> [Task objective] All pictures should be dropped, and only the lines from the top of the entries below through the line containing "operator is asserted.\\\addlinespace" repeated exactly, both ends included.

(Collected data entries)
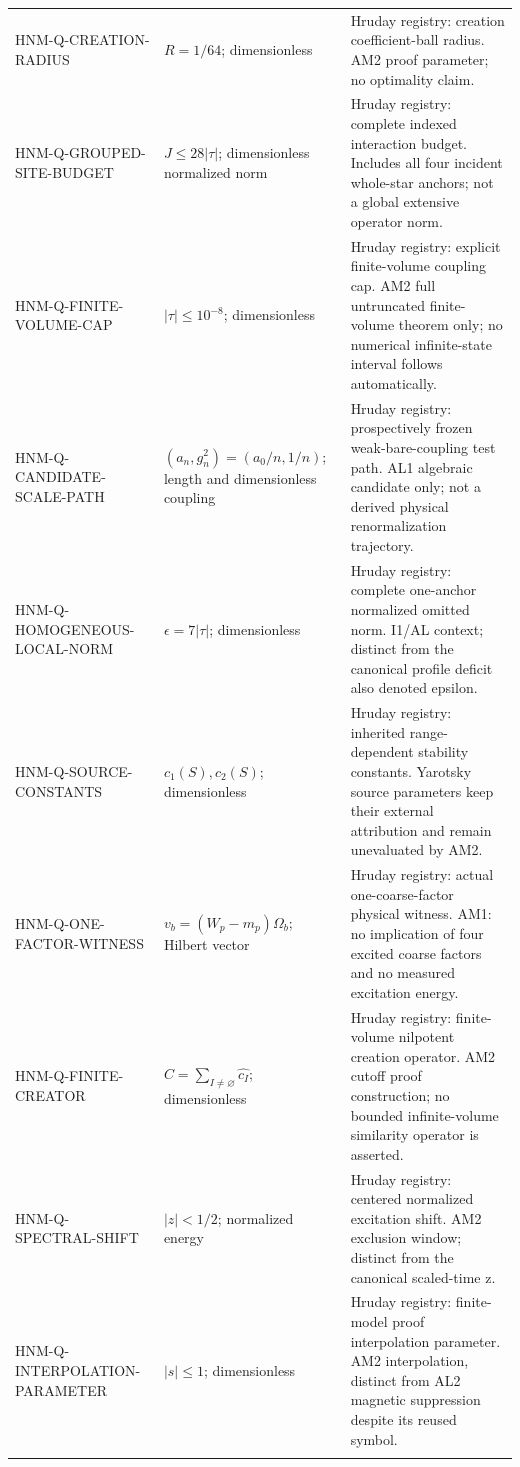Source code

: \begin{longtable}{@{}p{37mm}p{40mm}p{72mm}@{}}
HNM-Q-CREATION-RADIUS & $R=1/64$; dimensionless & Hruday registry: creation coefficient-ball radius. AM2 proof parameter; no optimality claim.\\\addlinespace
HNM-Q-GROUPED-SITE-BUDGET & $J\le28|\tau|$; dimensionless normalized norm & Hruday registry: complete indexed interaction budget. Includes all four incident whole-star anchors; not a global extensive operator norm.\\\addlinespace
HNM-Q-FINITE-VOLUME-CAP & $|\tau|\le10^{-8}$; dimensionless & Hruday registry: explicit finite-volume coupling cap. AM2 full untruncated finite-volume theorem only; no numerical infinite-state interval follows automatically.\\\addlinespace
HNM-Q-CANDIDATE-SCALE-PATH & $(a_n,g_n^2)=(a_0/n,1/n)$; length and dimensionless coupling & Hruday registry: prospectively frozen weak-bare-coupling test path. AL1 algebraic candidate only; not a derived physical renormalization trajectory.\\\addlinespace
HNM-Q-HOMOGENEOUS-LOCAL-NORM & $\epsilon=7|\tau|$; dimensionless & Hruday registry: complete one-anchor normalized omitted norm. I1/AL context; distinct from the canonical profile deficit also denoted epsilon.\\\addlinespace
HNM-Q-SOURCE-CONSTANTS & $c_1(S),c_2(S)$; dimensionless & Hruday registry: inherited range-dependent stability constants. Yarotsky source parameters keep their external attribution and remain unevaluated by AM2.\\\addlinespace
HNM-Q-ONE-FACTOR-WITNESS & $v_b=(W_p-m_p)\Omega_b$; Hilbert vector & Hruday registry: actual one-coarse-factor physical witness. AM1: no implication of four excited coarse factors and no measured excitation energy.\\\addlinespace
HNM-Q-FINITE-CREATOR & $C=\sum_{I\ne\varnothing}\widehat{c_I}$; dimensionless & Hruday registry: finite-volume nilpotent creation operator. AM2 cutoff proof construction; no bounded infinite-volume similarity operator is asserted.\\\addlinespace
HNM-Q-SPECTRAL-SHIFT & $|z|<1/2$; normalized energy & Hruday registry: centered normalized excitation shift. AM2 exclusion window; distinct from the canonical scaled-time z.\\\addlinespace
HNM-Q-INTERPOLATION-PARAMETER & $|s|\le1$; dimensionless & Hruday registry: finite-model proof interpolation parameter. AM2 interpolation, distinct from AL2 magnetic suppression despite its reused symbol.\\\addlinespace

\end{longtable}
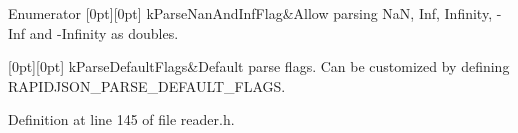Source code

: \begin{DoxyEnumFields}{Enumerator}
[0pt][0pt]{}\mbox{\label{namespacerapidjson_a81379eb4e94a0386d71d15fda882ebc9a857894ab51cafa62956e9c9f0dafc4d8}} 
k\+Parse\+Nan\+And\+Inf\+Flag&Allow parsing NaN, Inf, Infinity, -\/Inf and -\/Infinity as doubles. \\
\hline

[0pt][0pt]{}\mbox{\label{namespacerapidjson_a81379eb4e94a0386d71d15fda882ebc9a5640cb00db7814b7f22be3683dda9835}} 
k\+Parse\+Default\+Flags&Default parse flags. Can be customized by defining R\+A\+P\+I\+D\+J\+S\+O\+N\+\_\+\+P\+A\+R\+S\+E\+\_\+\+D\+E\+F\+A\+U\+L\+T\+\_\+\+F\+L\+A\+GS. \\
\hline

\end{DoxyEnumFields}


Definition at line 145 of file reader.\+h.


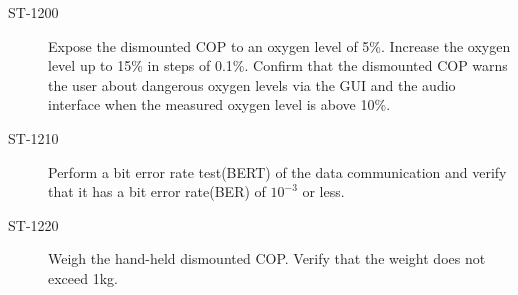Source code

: \begin{description}
\item[ST-1200] Expose the dismounted COP to an oxygen level of 5\%. Increase the oxygen level up to 15\% in steps of 0.1\%. Confirm that the dismounted COP warns the user about dangerous oxygen levels via the GUI and the audio interface when the measured oxygen level is above 10\%. 

\item[ST-1210] Perform a bit error rate test(BERT) of the data communication and verify that it has a bit error rate(BER) of $10^{-3}$ or less. 

\item[ST-1220] Weigh the hand-held dismounted COP. Verify that the weight does not exceed 1kg. 

\end{description}


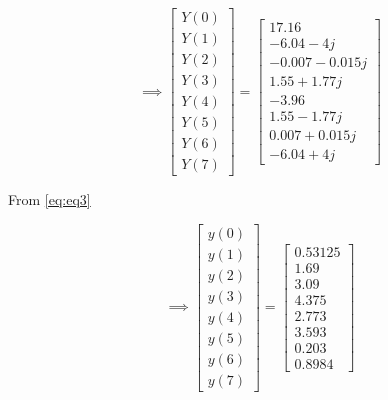 \documentclass[journal,12pt,twocolumn]{IEEEtran}
\renewcommand\thesection{\arabic{section}}
\begin{document}
\begin{enumerate}[label=\thesection.\arabic*.,ref=\thesection.\theenumi]
\begin{equation}
\implies
\begin{bmatrix}
Y(0) \\
Y(1) \\
Y(2) \\
Y(3) \\
Y(4) \\
Y(5) \\
Y(6) \\
Y(7)
\end{bmatrix}
=
\begin{bmatrix}
17.16 \\
-6.04 - 4j \\
-0.007-0.015j \\
1.55 +1.77j \\
-3.96 \\
1.55 -1.77j\\
0.007+0.015j  \\
-6.04 + 4j
\end{bmatrix}
\end{equation}

From \ref{eq:eq3}

\begin{equation}
\implies
\begin{bmatrix}
y(0) \\
y(1) \\
y(2) \\
y(3) \\
y(4) \\
y(5) \\
y(6) \\
y(7)
\end{bmatrix}
=
\begin{bmatrix}
0.53125 \\
1.69 \\
3.09 \\
4.375 \\
2.773\\
3.593\\
0.203\\
0.8984
\end{bmatrix}
\end{equation}

\end{enumerate}
\end{document}
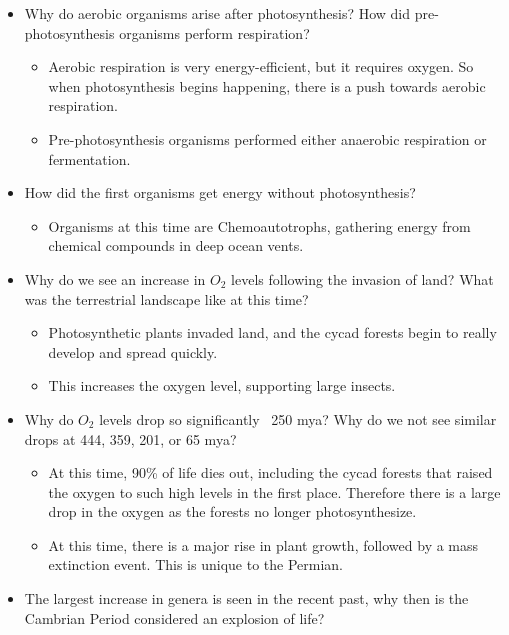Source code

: \documentclass[12pt]{article}
\begin{document}
\begin{itemize}
    \item Why do aerobic organisms arise after photosynthesis? How did pre-photosynthesis organisms perform respiration?
    \begin{itemize}
        \item Aerobic respiration is very energy-efficient, but it requires oxygen. So when photosynthesis begins happening, there is a push towards aerobic respiration.
        \item Pre-photosynthesis organisms performed either anaerobic respiration or fermentation.
    \end{itemize}
    \item How did the first organisms get energy without photosynthesis?
    \begin{itemize}
        \item Organisms at this time are Chemoautotrophs, gathering energy from chemical compounds in deep ocean vents.
    \end{itemize}
    \item Why do we see an increase in $O_2$ levels following the invasion of land? What was the terrestrial landscape like at this time?
    \begin{itemize}
        \item Photosynthetic plants invaded land, and the cycad forests begin to really develop and spread quickly.
        \item This increases the oxygen level, supporting large insects.
    \end{itemize}
    \item Why do $O_2$ levels drop so significantly ~250 mya? Why do we not see similar drops at 444, 359, 201, or 65 mya? 
    \begin{itemize}
        \item At this time, 90\% of life dies out, including the cycad forests that raised the oxygen to such high levels in the first place. Therefore there is a large drop in the oxygen as the forests no longer photosynthesize.
        \item At this time, there is a major rise in plant growth, followed by a mass extinction event. This is unique to the Permian. 
    \end{itemize}
    \item The largest increase in genera is seen in the recent past, why then is the Cambrian Period considered an explosion of life?
    \begin{itemize}

\end{itemize}
\end{itemize}
\end{document}
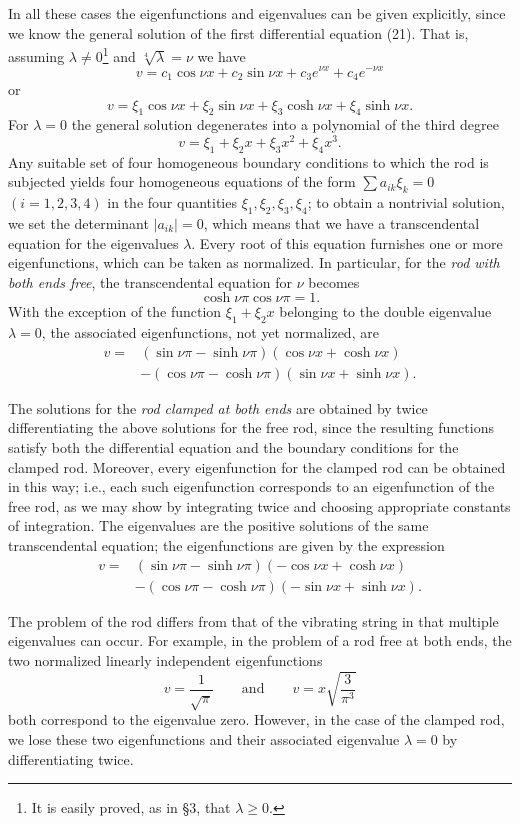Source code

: In all these cases the eigenfunctions and eigenvalues can be given explicitly, since we know the general solution of the first differential equation (21). That is, assuming $\lambda\ne0$\footnote{It is easily proved, as in \S3, that $\lambda\ge0$.} and $\sqrt[4]\lambda=\nu$ we have
\[
v=c_1\cos\nu x+c_2\sin\nu x+c_3e^{\nu x}+c_4e^{-\nu x}
\]
or
\[
v=\xi_1\cos\nu x+\xi_2\sin\nu x+\xi_3\cosh\nu x+\xi_4\sinh\nu x.
\]
For $\lambda=0$ the general solution degenerates into a polynomial of the third degree
\[
v=\xi_1+\xi_2x+\xi_3x^2+\xi_4x^3.
\]
Any suitable set of four homogeneous boundary conditions to which the rod is subjected yields four homogeneous equations of the form $\sum a_{ik}\xi_k=0$ $(i=1,2,3,4)$ in the four quantities $\xi_1,\xi_2,\xi_3,\xi_4$; to obtain a nontrivial solution, we set the determinant $|a_{ik}|=0$, which means that we have a transcendental equation for the eigenvalues $\lambda$. Every root of this equation furnishes one or more eigenfunctions, which can be taken as normalized. In particular, for the \emph{rod with both ends free}, the transcendental equation for $\nu$ becomes
\[
\cosh\nu\pi\cos\nu\pi=1.
\]
With the exception of the function $\xi_1+\xi_2x$ belonging to the double eigenvalue $\lambda=0$, the associated eigenfunctions, not yet normalized, are
\[
\begin{aligned}
v={}&(\sin\nu\pi-\sinh\nu\pi)(\cos\nu x+\cosh\nu x)\\
&-(\cos\nu\pi-\cosh\nu\pi)(\sin\nu x+\sinh\nu x).
\end{aligned}
\]

The solutions for the \emph{rod clamped at both ends} are obtained by twice differentiating the above solutions for the free rod, since the resulting functions satisfy both the differential equation and the boundary conditions for the clamped rod. Moreover, every eigenfunction for the clamped rod can be obtained in this way; i.e., each such eigenfunction corresponds to an eigenfunction of the free rod, as we may show by integrating twice and choosing appropriate constants of integration. The eigenvalues are the positive solutions of the same transcendental equation; the eigenfunctions are given by the expression
\[
\begin{aligned}
v={}&(\sin\nu\pi-\sinh\nu\pi)(-\cos\nu x+\cosh\nu x)\\
&-(\cos\nu\pi-\cosh\nu\pi)(-\sin\nu x+\sinh\nu x).
\end{aligned}
\]

The problem of the rod differs from that of the vibrating string in that multiple eigenvalues can occur. For example, in the problem of a rod free at both ends, the two normalized linearly independent eigenfunctions
\[
v=\frac1{\sqrt\pi}
\qquad\text{and}\qquad
v=x\sqrt{\frac3{\pi^3}}
\]
both correspond to the eigenvalue zero. However, in the case of the clamped rod, we lose these two eigenfunctions and their associated eigenvalue $\lambda=0$ by differentiating twice.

> [Exercise solution]
Source code

: \begin{longtable}{@{}p{37mm}p{40mm}p{72mm}@{}}
HNM-Q-CREATION-RADIUS & $R=1/64$; dimensionless & Hruday registry: creation coefficient-ball radius. AM2 proof parameter; no optimality claim.\\\addlinespace
HNM-Q-GROUPED-SITE-BUDGET & $J\le28|\tau|$; dimensionless normalized norm & Hruday registry: complete indexed interaction budget. Includes all four incident whole-star anchors; not a global extensive operator norm.\\\addlinespace
HNM-Q-FINITE-VOLUME-CAP & $|\tau|\le10^{-8}$; dimensionless & Hruday registry: explicit finite-volume coupling cap. AM2 full untruncated finite-volume theorem only; no numerical infinite-state interval follows automatically.\\\addlinespace
HNM-Q-CANDIDATE-SCALE-PATH & $(a_n,g_n^2)=(a_0/n,1/n)$; length and dimensionless coupling & Hruday registry: prospectively frozen weak-bare-coupling test path. AL1 algebraic candidate only; not a derived physical renormalization trajectory.\\\addlinespace
HNM-Q-HOMOGENEOUS-LOCAL-NORM & $\epsilon=7|\tau|$; dimensionless & Hruday registry: complete one-anchor normalized omitted norm. I1/AL context; distinct from the canonical profile deficit also denoted epsilon.\\\addlinespace
HNM-Q-SOURCE-CONSTANTS & $c_1(S),c_2(S)$; dimensionless & Hruday registry: inherited range-dependent stability constants. Yarotsky source parameters keep their external attribution and remain unevaluated by AM2.\\\addlinespace
HNM-Q-ONE-FACTOR-WITNESS & $v_b=(W_p-m_p)\Omega_b$; Hilbert vector & Hruday registry: actual one-coarse-factor physical witness. AM1: no implication of four excited coarse factors and no measured excitation energy.\\\addlinespace
HNM-Q-FINITE-CREATOR & $C=\sum_{I\ne\varnothing}\widehat{c_I}$; dimensionless & Hruday registry: finite-volume nilpotent creation operator. AM2 cutoff proof construction; no bounded infinite-volume similarity operator is asserted.\\\addlinespace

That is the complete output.